Records drawn from a dataset
◇ ◇ ◇

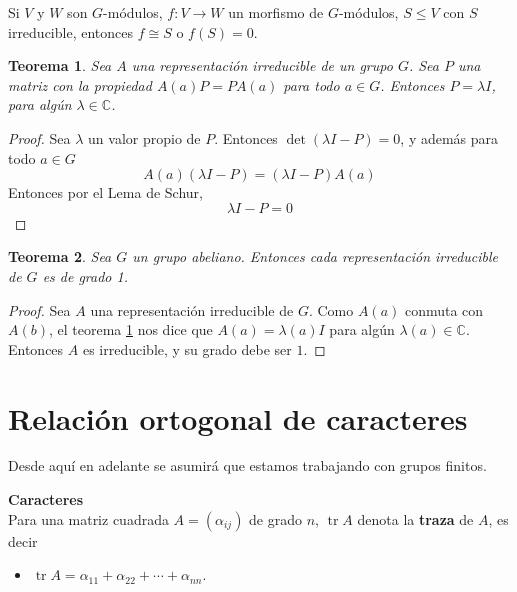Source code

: \documentclass[12pt]{book}
\DeclareMathOperator{\tr}{tr}
\newtheorem{theorem}{Teorema}[section]
\theoremstyle{definition}
\newcounter{in}
\newcounter{ini}
\begin{document}
\begin{mdframed}
  Si $V$ y $W$ son $G$-módulos, $f \colon V \to W$ un morfismo de
  $G$-módulos, $S \leq V$ con $S$ irreducible, entonces $f \cong S$ o
  $f(S) = 0$.
\end{mdframed}
\begin{theorem}
  \label{t3_2}
  Sea $A$ una representación irreducible de un grupo $G$. Sea $P$ una
  matriz con la propiedad $A(a)P=PA(a)$ para todo $a \in G$. Entonces
  $P=\lambda I$, para algún $\lambda \in \mathbb{C}$.
\end{theorem}
\begin{proof}
  Sea $\lambda$ un valor propio de $P$. Entonces
  $\det(\lambda I - P)=0$, y además para todo $a \in G$
  \begin{equation}
    \label{eq:20}
    A(a)(\lambda I - P)=(\lambda I - P)A(a)
  \end{equation}
  Entonces por el Lema de Schur,
  \begin{equation}
    \label{eq:21}
    \lambda I-P=0
  \end{equation}
\end{proof}

\begin{theorem}
  \label{t3_3}
  Sea $G$ un grupo abeliano. Entonces cada
representación irreducible de $G$ es de grado 1.
\end{theorem}

\begin{proof}
  Sea $A$ una representación irreducible de $G$. Como $A(a)$ conmuta
  con $A(b)$, el teorema \ref{t3_2} nos dice que $A(a)=\lambda(a) I$
  para algún $\lambda(a) \in \mathbb{C}$. Entonces $A$ es irreducible,
  y su grado debe ser $1$.
\end{proof}

\section{Relación ortogonal de caracteres}
\label{sec:roc}
Desde aquí en adelante se asumirá que estamos trabajando con grupos
finitos.

\textbf{Caracteres}\\
Para una matriz cuadrada $A=(\alpha_{ij})$ de grado
$n$, $\tr A$ denota la \textbf{traza} de $A$, es decir
\begin{itemize}
  \item $\tr A= \alpha_{11}+ \alpha_{22} + \cdots + \alpha_{nn}$.
  \end{itemize}
\end{document}
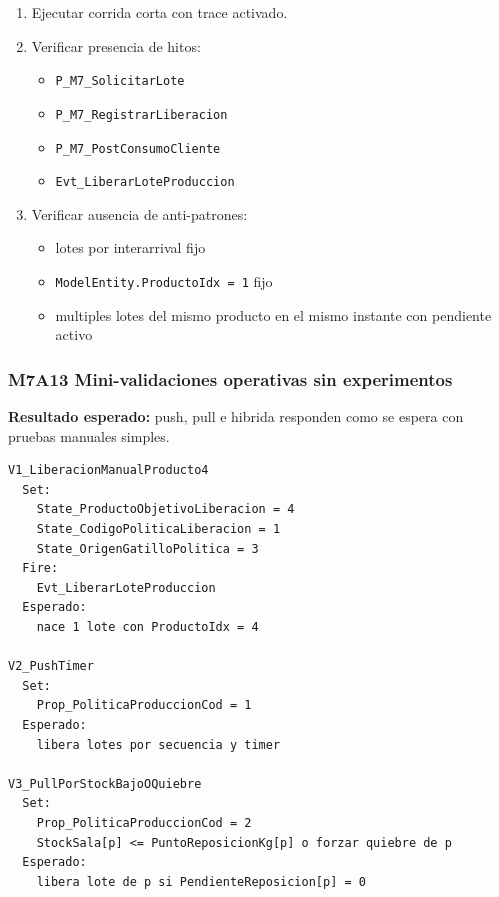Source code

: \documentclass[11pt]{article}
\newcommand{\simio}[1]{\texttt{#1}}
\newcommand{\state}[1]{\texttt{#1}}
\begin{document}
\begin{enumerate}
  \item Ejecutar corrida corta con trace activado.
  \item Verificar presencia de hitos:
  \begin{itemize}
    \item \simio{P\_M7\_SolicitarLote}
    \item \simio{P\_M7\_RegistrarLiberacion}
    \item \simio{P\_M7\_PostConsumoCliente}
    \item \simio{Evt\_LiberarLoteProduccion}
  \end{itemize}
  \item Verificar ausencia de anti-patrones:
  \begin{itemize}
    \item lotes por interarrival fijo
    \item \state{ModelEntity.ProductoIdx = 1} fijo
    \item multiples lotes del mismo producto en el mismo instante con pendiente activo
  \end{itemize}
\end{enumerate}

\subsubsection{M7A13 Mini-validaciones operativas sin experimentos}
\textbf{Resultado esperado:} push, pull e hibrida responden como se espera con pruebas manuales simples.

\begin{lstlisting}[caption={Pruebas manuales obligatorias de M7A antes de M8}]
V1_LiberacionManualProducto4
  Set:
    State_ProductoObjetivoLiberacion = 4
    State_CodigoPoliticaLiberacion = 1
    State_OrigenGatilloPolitica = 3
  Fire:
    Evt_LiberarLoteProduccion
  Esperado:
    nace 1 lote con ProductoIdx = 4

V2_PushTimer
  Set:
    Prop_PoliticaProduccionCod = 1
  Esperado:
    libera lotes por secuencia y timer

V3_PullPorStockBajoOQuiebre
  Set:
    Prop_PoliticaProduccionCod = 2
    StockSala[p] <= PuntoReposicionKg[p] o forzar quiebre de p
  Esperado:
    libera lote de p si PendienteReposicion[p] = 0
\end{lstlisting}
\end{document}
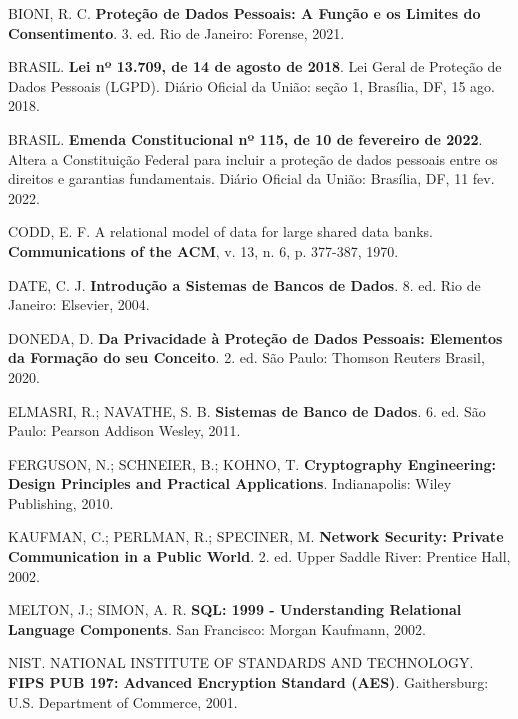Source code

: \documentclass[12pt,a4paper]{article}
\begin{document}
\vspace{0.8em}
\noindent BIONI, R. C. \textbf{Proteção de Dados Pessoais: A Função e os Limites do Consentimento}. 3. ed. Rio de Janeiro: Forense, 2021.

\vspace{0.8em}
\noindent BRASIL. \textbf{Lei nº 13.709, de 14 de agosto de 2018}. Lei Geral de Proteção de Dados Pessoais (LGPD). Diário Oficial da União: seção 1, Brasília, DF, 15 ago. 2018.

\vspace{0.8em}
\noindent BRASIL. \textbf{Emenda Constitucional nº 115, de 10 de fevereiro de 2022}. Altera a Constituição Federal para incluir a proteção de dados pessoais entre os direitos e garantias fundamentais. Diário Oficial da União: Brasília, DF, 11 fev. 2022.

\vspace{0.8em}
\noindent CODD, E. F. A relational model of data for large shared data banks. \textbf{Communications of the ACM}, v. 13, n. 6, p. 377-387, 1970.

\vspace{0.8em}
\noindent DATE, C. J. \textbf{Introdução a Sistemas de Bancos de Dados}. 8. ed. Rio de Janeiro: Elsevier, 2004.

\vspace{0.8em}
\noindent DONEDA, D. \textbf{Da Privacidade à Proteção de Dados Pessoais: Elementos da Formação do seu Conceito}. 2. ed. São Paulo: Thomson Reuters Brasil, 2020.

\vspace{0.8em}
\noindent ELMASRI, R.; NAVATHE, S. B. \textbf{Sistemas de Banco de Dados}. 6. ed. São Paulo: Pearson Addison Wesley, 2011.

\vspace{0.8em}
\noindent FERGUSON, N.; SCHNEIER, B.; KOHNO, T. \textbf{Cryptography Engineering: Design Principles and Practical Applications}. Indianapolis: Wiley Publishing, 2010.

\vspace{0.8em}
\noindent KAUFMAN, C.; PERLMAN, R.; SPECINER, M. \textbf{Network Security: Private Communication in a Public World}. 2. ed. Upper Saddle River: Prentice Hall, 2002.

\vspace{0.8em}
\noindent MELTON, J.; SIMON, A. R. \textbf{SQL: 1999 - Understanding Relational Language Components}. San Francisco: Morgan Kaufmann, 2002.

\vspace{0.8em}
\noindent NIST. NATIONAL INSTITUTE OF STANDARDS AND TECHNOLOGY. \textbf{FIPS PUB 197: Advanced Encryption Standard (AES)}. Gaithersburg: U.S. Department of Commerce, 2001.
\end{document}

◇ ◇ ◇

EXERCISE AIM.
Looking at the records, how many lines include "módulos"? Respond with the number only.

ANSWER BOX.
2